BEGIN

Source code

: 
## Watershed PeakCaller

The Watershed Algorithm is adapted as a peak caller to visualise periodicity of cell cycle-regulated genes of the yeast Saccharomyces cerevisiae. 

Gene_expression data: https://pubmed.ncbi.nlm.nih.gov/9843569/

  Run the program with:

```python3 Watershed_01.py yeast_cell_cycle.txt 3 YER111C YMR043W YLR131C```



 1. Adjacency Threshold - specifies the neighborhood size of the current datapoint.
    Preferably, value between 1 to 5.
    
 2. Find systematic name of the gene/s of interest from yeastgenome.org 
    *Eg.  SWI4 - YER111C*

END

Beginning with the line that contains "1. Adjacency Threshold", output each line of the listing above through the last one, exactly and with nothing added.

**RESPONSE TO THE TASK:**
 1. Adjacency Threshold - specifies the neighborhood size of the current datapoint.
    Preferably, value between 1 to 5.
    
 2. Find systematic name of the gene/s of interest from yeastgenome.org 
    *Eg.  SWI4 - YER111C*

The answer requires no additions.